◆ Data extracts:
────────────────────

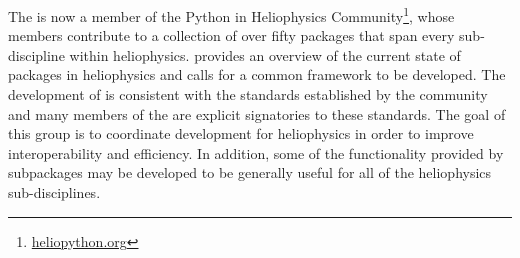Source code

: The \sunpyproj is now a member of the Python in Heliophysics Community\footnote{\url{heliopython.org}}, whose members contribute to a collection of over fifty \python packages that span every sub-discipline within heliophysics.
\citet{snakes} provides an overview of the current state of \python packages in heliophysics and calls for a common framework to be developed.
The development of \sunpypkg is consistent with the standards established by the community \citep{pyhcStandards} and many members of the \sunpyproj are explicit signatories to these standards.
The goal of this group is to coordinate \python development for heliophysics in order to improve interoperability and efficiency.
In addition, some of the functionality provided by \sunpypkg subpackages may be developed to be generally useful for all of the heliophysics sub-disciplines.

────────────────────

◆ Exercise description: Every entry above should be printed again exactly, except for the pictures.

◆ Response for this exercise:
Source code

: The \sunpyproj is now a member of the Python in Heliophysics Community\footnote{\url{heliopython.org}}, whose members contribute to a collection of over fifty \python packages that span every sub-discipline within heliophysics.
\citet{snakes} provides an overview of the current state of \python packages in heliophysics and calls for a common framework to be developed.
The development of \sunpypkg is consistent with the standards established by the community \citep{pyhcStandards} and many members of the \sunpyproj are explicit signatories to these standards.
The goal of this group is to coordinate \python development for heliophysics in order to improve interoperability and efficiency.
In addition, some of the functionality provided by \sunpypkg subpackages may be developed to be generally useful for all of the heliophysics sub-disciplines.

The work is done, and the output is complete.